Мгновенный жар пробежал по жилам Ильина, ударил в голову. Швырнув меч в пыльное облако, скрывшее людей Эймунда, Виктор слегка присел на корточки и, выбросив вперед обе руки, послал в сторону проступивших теней мощнейший разряд. Две молнии, похожие на искореженные корневища, взорвали тьму.
Но ему было мало этого. Он снова и снова прошивал пространство конюшни потоками белого огня. По проходу неслись брызжущие искрами тела, ломались и тут же занимались жарким пламенем столбы и перегородки стойл.
Через несколько секунд вся та часть конюшни, где только что толпились викинги, превратилась в море огня.
От страшной жары борода и брови Ильина трещали, источая запах паленой плоти. Мгновенно скрутились и побелели рыжие волосы на плечах и руках Торира.
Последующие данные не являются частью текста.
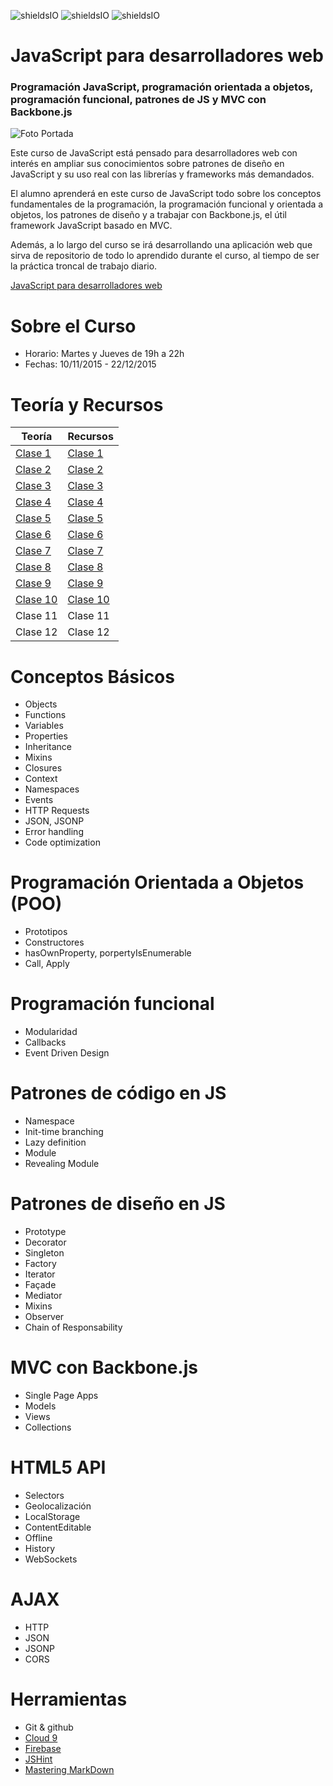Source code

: ![shieldsIO](https://img.shields.io/github/issues/UlisesGascon/curso-js-web-developers-112015.svg)
![shieldsIO](https://img.shields.io/github/forks/UlisesGascon/curso-js-web-developers-112015.svg)
![shieldsIO](https://img.shields.io/github/stars/UlisesGascon/curso-js-web-developers-112015.svg)

# JavaScript para desarrolladores web
### Programación JavaScript, programación orientada a objetos, programación funcional, patrones de JS y MVC con Backbone.js

![Foto Portada](https://scontent.xx.fbcdn.net/hphotos-xap1/v/t1.0-9/11949381_750053528456805_7991316547738746840_n.png?oh=47d111e2e4dada59424c72c3850a6db3&oe=568F64B6)

Este curso de JavaScript está pensado para desarrolladores web con interés en ampliar sus conocimientos sobre patrones de diseño en JavaScript y su uso real con las librerías y frameworks más demandados.

El alumno aprenderá en este curso de JavaScript todo sobre los conceptos fundamentales de la programación, la programación funcional y orientada a objetos, los patrones de diseño y a trabajar con Backbone.js, el útil framework JavaScript basado en MVC.

Además, a lo largo del curso se irá desarrollando una aplicación web que sirva de repositorio de todo lo aprendido durante el curso, al tiempo de ser la práctica troncal de trabajo diario.

[JavaScript para desarrolladores web](http://fictizia.com/formacion/curso_javascript)

Sobre el Curso
=================
* Horario: Martes y Jueves de 19h a 22h
* Fechas: 10/11/2015 - 22/12/2015

Teoría y Recursos
=================
Teoría | Recursos
------------ | -------------
[Clase 1](teoria/dia1.md)	| [Clase 1](recursos/dia1.md)
[Clase 2](teoria/dia2.md) | [Clase 2](recursos/dia2.md)
[Clase 3](teoria/dia3.md) | [Clase 3](recursos/dia3.md)
[Clase 4](teoria/dia4.md) | [Clase 4](recursos/dia4.md)
[Clase 5](teoria/dia5.md) | [Clase 5](recursos/dia5.md)
[Clase 6](teoria/dia6.md) | [Clase 6](recursos/dia6.md)
[Clase 7](teoria/dia7.md) | [Clase 7](recursos/dia7.md)
[Clase 8](teoria/dia8.md) | [Clase 8](recursos/dia8.md)
[Clase 9](teoria/dia9.md) | [Clase 9](recursos/dia9.md)
[Clase 10](teoria/dia10.md) | [Clase 10](recursos/dia10.md)
Clase 11 | Clase 11
Clase 12 | Clase 12

Conceptos Básicos
=================
* Objects
* Functions
* Variables
* Properties
* Inheritance
* Mixins
* Closures
* Context
* Namespaces
* Events
* HTTP Requests
* JSON, JSONP
* Error handling
* Code optimization

Programación Orientada a Objetos (POO)
=================
* Prototipos
* Constructores
* hasOwnProperty, porpertyIsEnumerable
* Call, Apply

Programación funcional
=================
* Modularidad
* Callbacks
* Event Driven Design

Patrones de código en JS
=================
* Namespace
* Init-time branching
* Lazy definition
* Module
* Revealing Module

Patrones de diseño en JS
=================
* Prototype
* Decorator
* Singleton
* Factory
* Iterator
* Façade
* Mediator
* Mixins
* Observer
* Chain of Responsability

MVC con Backbone.js
=================
* Single Page Apps
* Models
* Views
* Collections

HTML5 API
=================
* Selectors
* Geolocalización
* LocalStorage
* ContentEditable
* Offline
* History
* WebSockets

AJAX
=================
* HTTP
* JSON
* JSONP
* CORS

Herramientas
=================
* Git & github
* [Cloud 9](https://c9.io/ulisesgascon)
* [Firebase](https://www.firebase.com/)
* [JSHint](http://www.jshint.com/)
* [Mastering MarkDown](https://guides.github.com/features/mastering-markdown/)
Викинг поднялся на ноги. Взгляд его дико блуждал по сторонам. Схватившись за древко копья, он выдернул его из спины Василия.
– Бежать! – он затравленно озирался, ища выход.
Ильин махнул рукой в сторону стены. Гнилые плахи разлетелись с пушечным грохотом, образовав рваное отверстие в несколько метров диаметром.
Бычья Шея вскинул на плечо тело Овцына и бросился наружу.
VI
Анна не спала. Едва они появились из леса, неся Василия, она выскочила из ладьи и, не произнося ни слова, принялась помогать мужчинам укладывать раненого на подстилке из сена, устроенной на носу судна.
Торир бросил быстрый взгляд на берег старицы. Сказал:
– Удача, забери котел и топор. Надо быстро уходить. Если люди князя придут сюда, нас не спросят, кто мы такие…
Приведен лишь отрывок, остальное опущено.